=== ABOUT THIS TASK ===
For each line of the data below that holds "usuario", copy the line.

*** Opening DATASET CONTENT ***

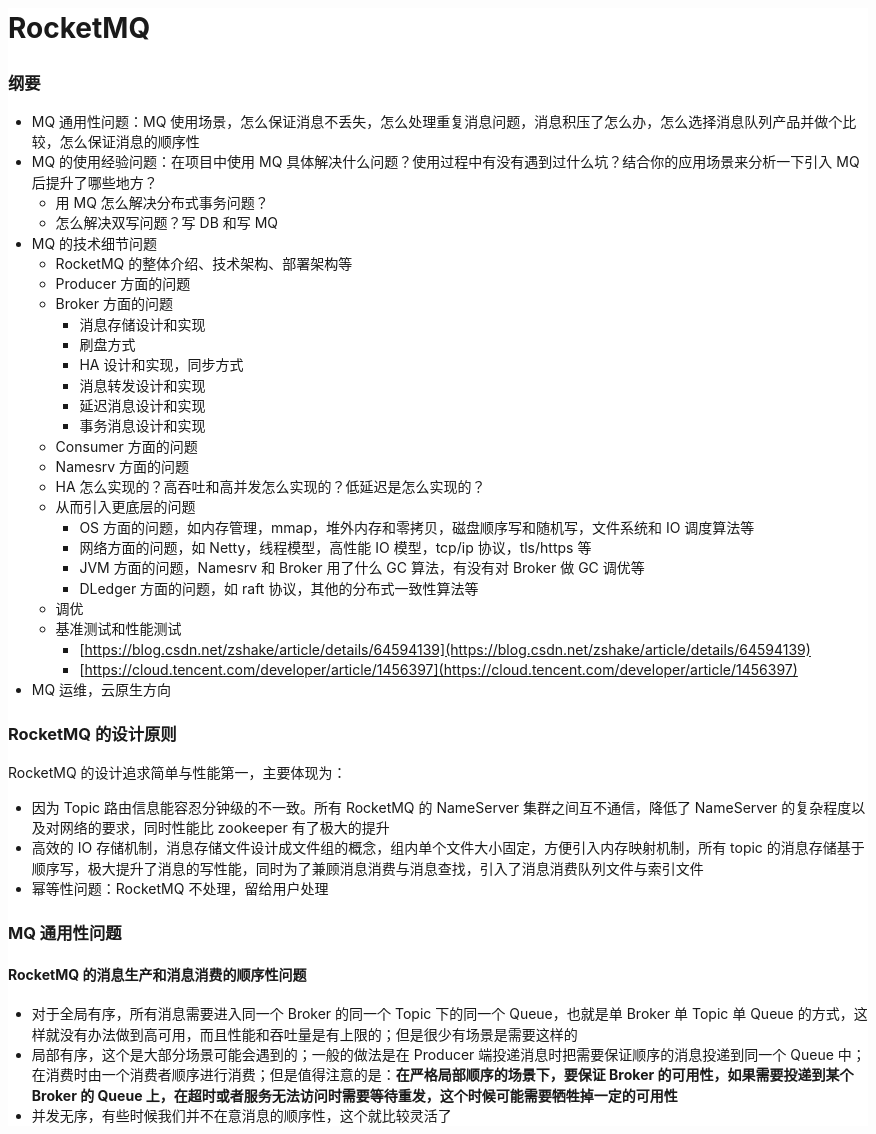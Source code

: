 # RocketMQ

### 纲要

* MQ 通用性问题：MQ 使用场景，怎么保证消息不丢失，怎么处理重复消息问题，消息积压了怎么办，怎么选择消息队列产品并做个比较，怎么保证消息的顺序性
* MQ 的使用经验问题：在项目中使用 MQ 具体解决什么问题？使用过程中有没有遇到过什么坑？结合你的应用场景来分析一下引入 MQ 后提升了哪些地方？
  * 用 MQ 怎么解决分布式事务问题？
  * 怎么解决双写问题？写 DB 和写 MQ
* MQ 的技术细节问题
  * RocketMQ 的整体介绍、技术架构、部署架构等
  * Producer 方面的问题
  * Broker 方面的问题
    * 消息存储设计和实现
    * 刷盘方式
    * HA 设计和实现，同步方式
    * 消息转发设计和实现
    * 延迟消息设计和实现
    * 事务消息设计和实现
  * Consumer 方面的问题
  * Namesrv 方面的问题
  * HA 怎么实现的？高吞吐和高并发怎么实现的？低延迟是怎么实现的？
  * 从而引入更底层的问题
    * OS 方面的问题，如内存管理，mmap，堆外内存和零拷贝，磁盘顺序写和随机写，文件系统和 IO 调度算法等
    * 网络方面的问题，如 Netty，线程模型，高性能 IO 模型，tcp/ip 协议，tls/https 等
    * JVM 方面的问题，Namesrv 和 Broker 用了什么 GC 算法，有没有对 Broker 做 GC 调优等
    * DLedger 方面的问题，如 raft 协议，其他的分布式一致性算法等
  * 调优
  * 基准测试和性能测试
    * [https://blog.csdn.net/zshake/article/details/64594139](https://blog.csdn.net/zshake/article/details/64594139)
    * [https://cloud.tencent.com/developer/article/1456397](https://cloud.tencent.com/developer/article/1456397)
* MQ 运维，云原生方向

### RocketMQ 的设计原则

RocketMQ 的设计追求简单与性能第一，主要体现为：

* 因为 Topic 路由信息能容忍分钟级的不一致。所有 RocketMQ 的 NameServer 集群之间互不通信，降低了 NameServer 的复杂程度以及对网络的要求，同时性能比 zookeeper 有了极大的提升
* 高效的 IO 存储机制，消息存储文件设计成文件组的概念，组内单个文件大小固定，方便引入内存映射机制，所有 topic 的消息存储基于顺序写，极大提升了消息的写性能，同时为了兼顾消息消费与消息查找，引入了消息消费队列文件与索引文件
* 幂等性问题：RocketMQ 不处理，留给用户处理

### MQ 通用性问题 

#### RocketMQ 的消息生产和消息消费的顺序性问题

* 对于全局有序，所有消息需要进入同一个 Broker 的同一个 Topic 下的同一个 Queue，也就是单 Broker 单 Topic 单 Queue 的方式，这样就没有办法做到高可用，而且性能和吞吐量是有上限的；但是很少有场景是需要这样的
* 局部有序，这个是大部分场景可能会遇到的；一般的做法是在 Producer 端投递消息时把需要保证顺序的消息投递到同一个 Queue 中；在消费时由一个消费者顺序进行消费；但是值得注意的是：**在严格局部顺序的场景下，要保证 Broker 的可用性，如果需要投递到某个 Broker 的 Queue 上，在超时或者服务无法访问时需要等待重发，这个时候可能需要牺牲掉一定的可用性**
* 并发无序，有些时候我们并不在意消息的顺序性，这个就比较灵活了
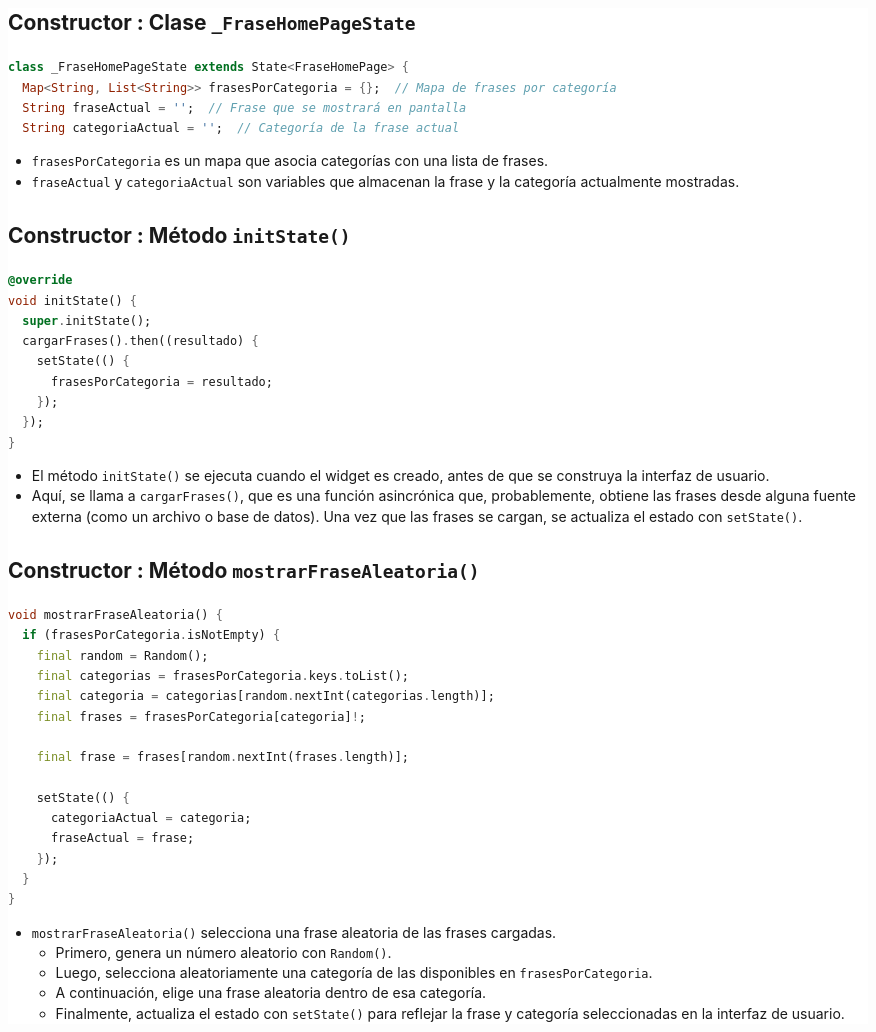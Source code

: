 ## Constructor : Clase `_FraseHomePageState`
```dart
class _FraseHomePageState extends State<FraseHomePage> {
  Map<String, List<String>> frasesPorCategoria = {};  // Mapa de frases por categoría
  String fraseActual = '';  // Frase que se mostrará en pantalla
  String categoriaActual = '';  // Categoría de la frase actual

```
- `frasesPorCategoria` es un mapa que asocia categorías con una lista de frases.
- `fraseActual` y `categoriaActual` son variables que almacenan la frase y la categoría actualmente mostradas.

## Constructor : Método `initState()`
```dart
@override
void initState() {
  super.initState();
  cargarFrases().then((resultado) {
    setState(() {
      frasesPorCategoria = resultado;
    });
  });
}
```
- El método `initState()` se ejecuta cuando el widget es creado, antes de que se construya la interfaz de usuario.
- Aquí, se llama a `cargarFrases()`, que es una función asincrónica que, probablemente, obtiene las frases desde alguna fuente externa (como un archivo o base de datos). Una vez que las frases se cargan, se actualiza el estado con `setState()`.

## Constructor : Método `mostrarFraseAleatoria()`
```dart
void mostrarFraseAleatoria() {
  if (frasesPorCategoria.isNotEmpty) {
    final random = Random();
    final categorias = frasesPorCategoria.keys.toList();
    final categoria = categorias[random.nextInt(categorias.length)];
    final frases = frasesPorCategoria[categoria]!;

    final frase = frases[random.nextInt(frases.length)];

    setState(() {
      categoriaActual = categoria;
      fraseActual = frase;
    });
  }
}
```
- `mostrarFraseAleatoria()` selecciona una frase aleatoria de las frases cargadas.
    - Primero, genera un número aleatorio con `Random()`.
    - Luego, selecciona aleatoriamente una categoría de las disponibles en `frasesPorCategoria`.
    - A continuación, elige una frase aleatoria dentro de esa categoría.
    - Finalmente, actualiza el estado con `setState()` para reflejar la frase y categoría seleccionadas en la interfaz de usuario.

*** Closing DATASET CONTENT ***

=== EXERCISE SOLUTION ===
- El método `initState()` se ejecuta cuando el widget es creado, antes de que se construya la interfaz de usuario.
    - Finalmente, actualiza el estado con `setState()` para reflejar la frase y categoría seleccionadas en la interfaz de usuario.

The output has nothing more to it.